In contrast, and this was the really surprising thing, I think they used fairly large gimbaled engines to accomplish TVC for the Sejil. We know they are fairly large because the fuel and oxidizer tanks take up half of the first stage volume. The clincher that this was a largely liquid propellant missile, by the way, is the piping coming from the middle of what many supposed to be a solid propellant combustion chamber. Judging from the weld lines seen in other images of the Sejil, the missile uses over five tons of kerosene/nitric acid to power the four gimbaled engines in the first stage. (There is no indication that I can see that the second stage was anything other than an airframe with inert weight inside. Has anybody seen reports that it actually was live? This would explain the Fox report that it suffered a “failure” and only flew 180 miles.)

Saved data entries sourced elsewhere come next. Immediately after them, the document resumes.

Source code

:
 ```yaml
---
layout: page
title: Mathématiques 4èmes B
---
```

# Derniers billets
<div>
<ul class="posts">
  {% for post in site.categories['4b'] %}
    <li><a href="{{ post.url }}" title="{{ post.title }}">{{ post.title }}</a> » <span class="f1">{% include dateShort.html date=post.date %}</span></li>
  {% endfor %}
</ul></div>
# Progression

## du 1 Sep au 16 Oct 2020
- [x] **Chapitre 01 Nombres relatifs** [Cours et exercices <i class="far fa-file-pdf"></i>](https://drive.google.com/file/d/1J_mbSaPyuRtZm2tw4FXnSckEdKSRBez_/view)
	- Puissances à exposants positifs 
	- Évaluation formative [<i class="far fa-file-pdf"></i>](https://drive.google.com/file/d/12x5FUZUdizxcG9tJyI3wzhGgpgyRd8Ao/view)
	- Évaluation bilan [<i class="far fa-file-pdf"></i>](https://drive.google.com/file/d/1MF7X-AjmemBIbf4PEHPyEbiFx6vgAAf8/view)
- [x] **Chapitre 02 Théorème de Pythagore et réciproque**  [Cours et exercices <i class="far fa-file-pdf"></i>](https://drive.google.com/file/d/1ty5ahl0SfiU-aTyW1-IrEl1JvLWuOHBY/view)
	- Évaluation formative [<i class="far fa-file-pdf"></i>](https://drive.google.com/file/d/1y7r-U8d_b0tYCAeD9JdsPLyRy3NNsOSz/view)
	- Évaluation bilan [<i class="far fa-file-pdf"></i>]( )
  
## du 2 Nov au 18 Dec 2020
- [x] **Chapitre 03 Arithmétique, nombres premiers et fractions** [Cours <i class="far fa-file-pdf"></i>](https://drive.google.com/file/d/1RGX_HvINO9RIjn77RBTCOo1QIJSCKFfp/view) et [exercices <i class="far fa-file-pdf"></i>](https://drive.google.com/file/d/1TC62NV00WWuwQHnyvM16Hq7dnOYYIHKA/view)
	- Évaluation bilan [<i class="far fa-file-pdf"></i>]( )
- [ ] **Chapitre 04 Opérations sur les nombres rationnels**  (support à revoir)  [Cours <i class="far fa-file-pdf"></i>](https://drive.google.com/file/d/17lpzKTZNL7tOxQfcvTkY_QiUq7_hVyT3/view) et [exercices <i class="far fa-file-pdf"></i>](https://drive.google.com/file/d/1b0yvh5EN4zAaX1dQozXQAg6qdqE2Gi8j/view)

Using liquid propellant engines to provide TVC for the Sejil does nothing for Iran’s development of solid-propellant missiles and is far from a major advance in their technology. It could be argued, however, that the Sejil does advance the liquid propellant technologies Iran has been trying to perfect with the August launch of the Safir with its cluster of twin gimbaled engines. Of course it’s possible, since I’m still working out the numbers, that adding a solid propellant boosting motor has substantially increased the payload capacity of this missile. In any case, Iran has continued its unique missile development path. Some of their innovations have been brilliant but I cannot help thinking that this one is pretty much a dead end.
There are still problems with my interpretation, namely, what I refer to as cowlings seem to hang down farther than I would expect steering engines to hang. That argues in favor of jet vanes. On the other hand, what is that pipe coming out of the middle of what is supposed to be a solid-propellant casing? Because of this, and other details, I believe that this is the correct interpretation, but I await your comments!
Tomorrow, I’m going to start a five part series of posts about Iran’s liquid propellant missile development program. The first installment will be a speculative piece asking about what evidence exists that Iran is trying to develop higher energy propellants than SCUD-type mixtures of kerosene and nitric acid. Until then, I look forward to your comments.